Biotech holds key to food sufficiency - DA official
Agriculture Undersecretary Segfredo R. Serrano, who also chairs the Department of Agriculture-Biotech Program steering committee, believes that modern farm technologies, particularly biotechnology, are the key to solving the country’s food security problem.
According to Serrano, the DA is utilizing biotechnology safely and responsibly to increase the supply and stability as well as improve the nutritional quality of food in the market.
The DA official said new biotechnologically enhanced rice varieties can provide the country with adequate supply of the grain staple.
He said improved wagwag rice has been made tungro-resistant, saline-tolerant and capable of producing yields higher than five tons per hectare.
Serrano also pointed out that Tubigan 7 (NSIC Rc142) and Tubigan 11 (NSIC Rc154), two strains developed by the Philippine Rice Research Institute (PhilRice), are resistant to bacterial leaf blight which destroys crops during the wet season.

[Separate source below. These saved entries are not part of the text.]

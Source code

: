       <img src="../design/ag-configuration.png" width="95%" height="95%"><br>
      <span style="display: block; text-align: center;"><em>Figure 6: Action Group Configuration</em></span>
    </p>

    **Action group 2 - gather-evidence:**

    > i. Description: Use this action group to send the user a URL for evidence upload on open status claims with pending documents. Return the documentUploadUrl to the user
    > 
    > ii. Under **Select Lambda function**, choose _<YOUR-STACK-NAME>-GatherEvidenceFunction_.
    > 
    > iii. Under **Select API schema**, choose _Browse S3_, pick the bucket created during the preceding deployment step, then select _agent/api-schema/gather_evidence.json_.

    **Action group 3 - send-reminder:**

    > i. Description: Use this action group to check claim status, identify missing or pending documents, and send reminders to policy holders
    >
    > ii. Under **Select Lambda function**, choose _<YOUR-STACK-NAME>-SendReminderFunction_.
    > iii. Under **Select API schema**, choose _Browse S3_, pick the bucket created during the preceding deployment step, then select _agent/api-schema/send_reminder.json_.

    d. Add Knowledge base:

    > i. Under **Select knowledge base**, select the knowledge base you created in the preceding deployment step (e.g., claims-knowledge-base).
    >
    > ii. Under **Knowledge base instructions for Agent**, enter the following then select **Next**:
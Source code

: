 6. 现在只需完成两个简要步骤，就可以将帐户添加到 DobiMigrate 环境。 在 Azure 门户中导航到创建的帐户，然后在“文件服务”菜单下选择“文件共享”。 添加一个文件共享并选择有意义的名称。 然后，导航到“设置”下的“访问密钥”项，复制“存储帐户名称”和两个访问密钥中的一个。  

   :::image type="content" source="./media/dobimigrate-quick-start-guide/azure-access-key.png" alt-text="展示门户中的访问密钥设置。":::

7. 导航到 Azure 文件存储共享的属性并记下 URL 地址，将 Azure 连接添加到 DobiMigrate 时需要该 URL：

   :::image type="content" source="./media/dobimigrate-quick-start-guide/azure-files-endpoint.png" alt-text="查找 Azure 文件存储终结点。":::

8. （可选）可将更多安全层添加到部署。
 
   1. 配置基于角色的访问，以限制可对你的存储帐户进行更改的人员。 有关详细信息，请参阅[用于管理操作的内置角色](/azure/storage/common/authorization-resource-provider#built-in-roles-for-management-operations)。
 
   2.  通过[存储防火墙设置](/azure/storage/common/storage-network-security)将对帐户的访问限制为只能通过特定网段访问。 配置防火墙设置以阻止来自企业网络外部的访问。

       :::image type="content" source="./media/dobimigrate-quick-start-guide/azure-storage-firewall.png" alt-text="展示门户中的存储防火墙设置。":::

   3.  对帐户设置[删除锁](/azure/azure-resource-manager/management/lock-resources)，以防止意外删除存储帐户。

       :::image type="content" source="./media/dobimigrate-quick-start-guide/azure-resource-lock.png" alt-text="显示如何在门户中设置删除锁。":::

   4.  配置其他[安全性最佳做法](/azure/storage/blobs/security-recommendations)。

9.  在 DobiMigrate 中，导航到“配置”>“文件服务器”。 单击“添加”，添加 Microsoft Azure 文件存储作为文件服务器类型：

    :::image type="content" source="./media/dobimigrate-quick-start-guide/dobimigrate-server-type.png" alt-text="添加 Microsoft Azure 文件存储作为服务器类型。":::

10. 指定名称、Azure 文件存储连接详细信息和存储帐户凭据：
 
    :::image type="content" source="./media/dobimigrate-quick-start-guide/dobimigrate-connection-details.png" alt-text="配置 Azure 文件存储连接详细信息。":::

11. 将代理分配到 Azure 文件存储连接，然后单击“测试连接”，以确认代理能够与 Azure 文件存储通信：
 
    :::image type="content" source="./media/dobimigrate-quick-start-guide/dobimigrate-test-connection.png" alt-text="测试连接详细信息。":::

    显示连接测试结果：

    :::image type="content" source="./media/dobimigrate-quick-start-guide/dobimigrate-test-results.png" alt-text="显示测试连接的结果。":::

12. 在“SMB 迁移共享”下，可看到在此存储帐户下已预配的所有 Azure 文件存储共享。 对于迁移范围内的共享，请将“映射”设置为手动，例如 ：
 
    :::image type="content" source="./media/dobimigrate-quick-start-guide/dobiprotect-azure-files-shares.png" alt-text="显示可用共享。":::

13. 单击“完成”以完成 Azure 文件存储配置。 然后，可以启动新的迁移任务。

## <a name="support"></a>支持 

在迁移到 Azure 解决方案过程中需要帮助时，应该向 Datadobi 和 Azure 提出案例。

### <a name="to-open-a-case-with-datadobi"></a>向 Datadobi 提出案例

Tubigan 7 yields 7.4 tons per hectare, nearly double the current national yield. Research and development on drought-tolerant, saline-tolerant, and flood-tolerant rice varieties is being done as a strategic response to erratic climatic conditions.
Government scientists are also developing Golden Rice to help curb vitamin A deficiency among children and pregnant women, arming the rice with nutrients that battle blindness. The genes of Golden Rice are being incorporated into local varieties that are resistant to tungro and bacterial blight.
“In attaining food sufficiency, we do have high hopes in biotechnology to make our food production system efficient,” Serrano said.